The film, which had its world premiere at Indy's Heartland International Film Festival, captured the fest's prize for Best Narrative Feature Premiere. With several fests already lined up following Heartland, including Bend Film Festival, Portland Film Festival, Newport Beach, Austin Film Festival, and St. Louis International Film Festival, there's no doubt that award stack is going to keep on growing.
The Falconer centers around two friends - Tariq, an Omani teenager, and Cai, a privileged Westerner. Inspired by a true story, The Falconer follows the two as they conspire to steal animals the zoo to sell on the black market to raise money for Tariq's sister's divorce as she attempts to divorce her abusive husband.
Unlike in America, this is no small task.
The story that unfolds is simultaneously an adventure and a coming-of-age story as these two teens come face-to-face with moral complexities that, perhaps more than anything, serve as reminders of the broad chasm in the worlds from which they come.
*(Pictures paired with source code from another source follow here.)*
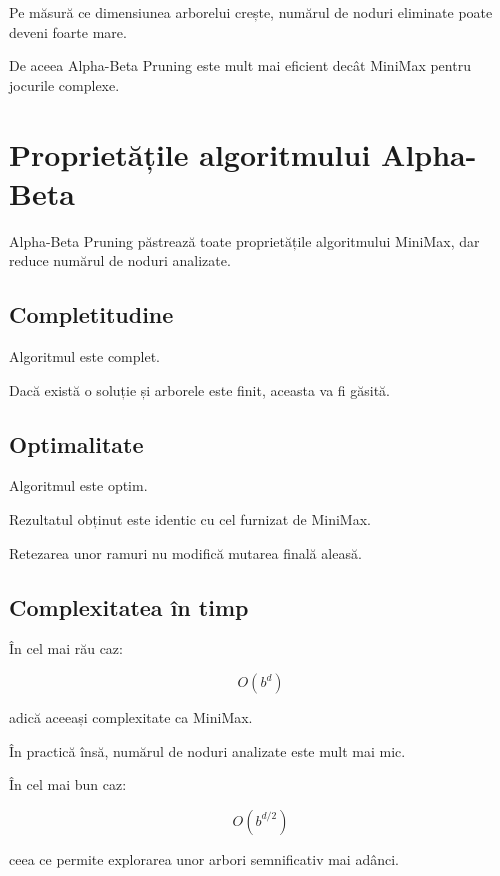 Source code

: \documentclass[12pt,a4paper]{article}
\begin{document}
Pe măsură ce dimensiunea arborelui crește, numărul de noduri eliminate poate deveni foarte mare.

De aceea Alpha-Beta Pruning este mult mai eficient decât MiniMax pentru jocurile complexe.

















\section{Proprietățile algoritmului Alpha-Beta}

Alpha-Beta Pruning păstrează toate proprietățile algoritmului MiniMax, dar reduce numărul de noduri analizate.

\subsection{Completitudine}

Algoritmul este complet.

Dacă există o soluție și arborele este finit, aceasta va fi găsită.

\subsection{Optimalitate}

Algoritmul este optim.

Rezultatul obținut este identic cu cel furnizat de MiniMax.

Retezarea unor ramuri nu modifică mutarea finală aleasă.

\subsection{Complexitatea în timp}

În cel mai rău caz:

\[
O(b^d)
\]

adică aceeași complexitate ca MiniMax.

În practică însă, numărul de noduri analizate este mult mai mic.

În cel mai bun caz:

\[
O(b^{d/2})
\]

ceea ce permite explorarea unor arbori semnificativ mai adânci.
\end{document}

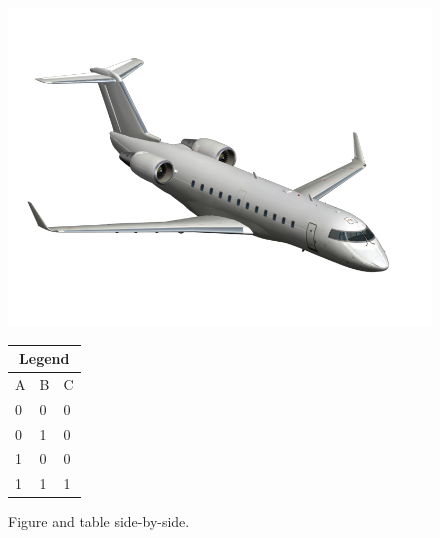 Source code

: \begin{figure}[!htb]
  \begin{minipage}[b]{0.60\linewidth}
    \centering
    \includegraphics[width=\linewidth]{Figures/Bombardier_CRJ200}
  \end{minipage}%
  \begin{minipage}[b]{0.30\linewidth}
    \centering
    \begin{tabular}[b]{lll}
      \toprule
        \multicolumn{3}{c}{Legend} \\
      \midrule
        A & B & C \\
        0 & 0 & 0 \\
        0 & 1 & 0 \\
        1 & 0 & 0 \\
        1 & 1 & 1 \\
      \bottomrule
    \end{tabular}
    \vspace{5em}
  \end{minipage}
\caption{Figure and table side-by-side.}
\label{fig:side_by_side}
\end{figure}

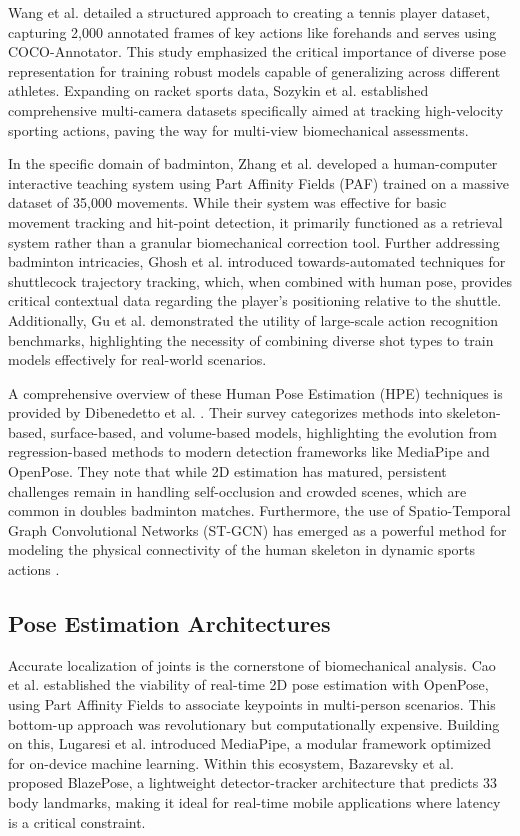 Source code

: \documentclass[pdflatex,sn-mathphys-num]{sn-jnl}%
\theoremstyle{thmstyleone}%
\theoremstyle{thmstyletwo}%
\theoremstyle{thmstylethree}%
\begin{document}
Wang et al. \cite{b4} detailed a structured approach to creating a tennis player dataset, capturing 2,000 annotated frames of key actions like forehands and serves using COCO-Annotator. This study emphasized the critical importance of diverse pose representation for training robust models capable of generalizing across different athletes. Expanding on racket sports data, Sozykin et al. \cite{b5} established comprehensive multi-camera datasets specifically aimed at tracking high-velocity sporting actions, paving the way for multi-view biomechanical assessments.

In the specific domain of badminton, Zhang et al. \cite{b6} developed a human-computer interactive teaching system using Part Affinity Fields (PAF) trained on a massive dataset of 35,000 movements. While their system was effective for basic movement tracking and hit-point detection, it primarily functioned as a retrieval system rather than a granular biomechanical correction tool. Further addressing badminton intricacies, Ghosh et al. \cite{b7} introduced towards-automated techniques for shuttlecock trajectory tracking, which, when combined with human pose, provides critical contextual data regarding the player's positioning relative to the shuttle. Additionally, Gu et al. \cite{b8} demonstrated the utility of large-scale action recognition benchmarks, highlighting the necessity of combining diverse shot types to train models effectively for real-world scenarios.

A comprehensive overview of these Human Pose Estimation (HPE) techniques is provided by Dibenedetto et al. \cite{b9}. Their survey categorizes methods into skeleton-based, surface-based, and volume-based models, highlighting the evolution from regression-based methods to modern detection frameworks like MediaPipe and OpenPose. They note that while 2D estimation has matured, persistent challenges remain in handling self-occlusion and crowded scenes, which are common in doubles badminton matches. Furthermore, the use of Spatio-Temporal Graph Convolutional Networks (ST-GCN) has emerged as a powerful method for modeling the physical connectivity of the human skeleton in dynamic sports actions \cite{b10}.

\subsection{Pose Estimation Architectures}
Accurate localization of joints is the cornerstone of biomechanical analysis. Cao et al. \cite{b11} established the viability of real-time 2D pose estimation with OpenPose, using Part Affinity Fields to associate keypoints in multi-person scenarios. This bottom-up approach was revolutionary but computationally expensive. Building on this, Lugaresi et al. \cite{b12} introduced MediaPipe, a modular framework optimized for on-device machine learning. Within this ecosystem, Bazarevsky et al. \cite{b13} proposed BlazePose, a lightweight detector-tracker architecture that predicts 33 body landmarks, making it ideal for real-time mobile applications where latency is a critical constraint.
\end{document}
As filmmakers who frequently travel the world, co-writers and directors Adam Sjoberg and Seanne Winslow refreshingly avoid the broad stroke stereotypes so often associated with this part of the world in favor of a story of friendship, community, devotion, and cultural awareness. The film soars on the strength of the honest chemistry between co-leads Rami Zahar and Rupert Fennessy. The two, both in their feature film debuts, sell the relationship beautifully, however, they also powerfully bring to life the cultural tensions and differences in understanding.
Given the basic storyline, you could be forgiven for anticipating The Falconer to be a very different kind of film. The truth is that The Falconer is much more about the friendship that unfolds despite Tariq and Cai's incredible differences. Much of this works because Sjoberg and Winslow emphasized their love for the region by bringing in Cai and Tariq and by surrounding themselves with local creatives. The original story actually unfolded in Yemen, yet The Falconer remains faithful to story and locale and have created a film with universal messages and dialogue that transcends borders.
Original music by Samuel Stewart serves as a perfect companion for the film and somehow seems to honor the film's Middle East and Western roots.
With The Falconer, Sjoberg and Winslow have crafted a film that inspires and challenges, communicates immensely yet often stops to listen. There's not a false note played here. There are no trumped up histrionics or faux conflicts manufactured for the sake of drama. Instead, Sjoberg and Winslow take a true to life, fantastical and inspired story and they allow it to unfold with the patience of poets who understand the magic in these words.
Indeed, The Falconer is a rather magical cinematic experience.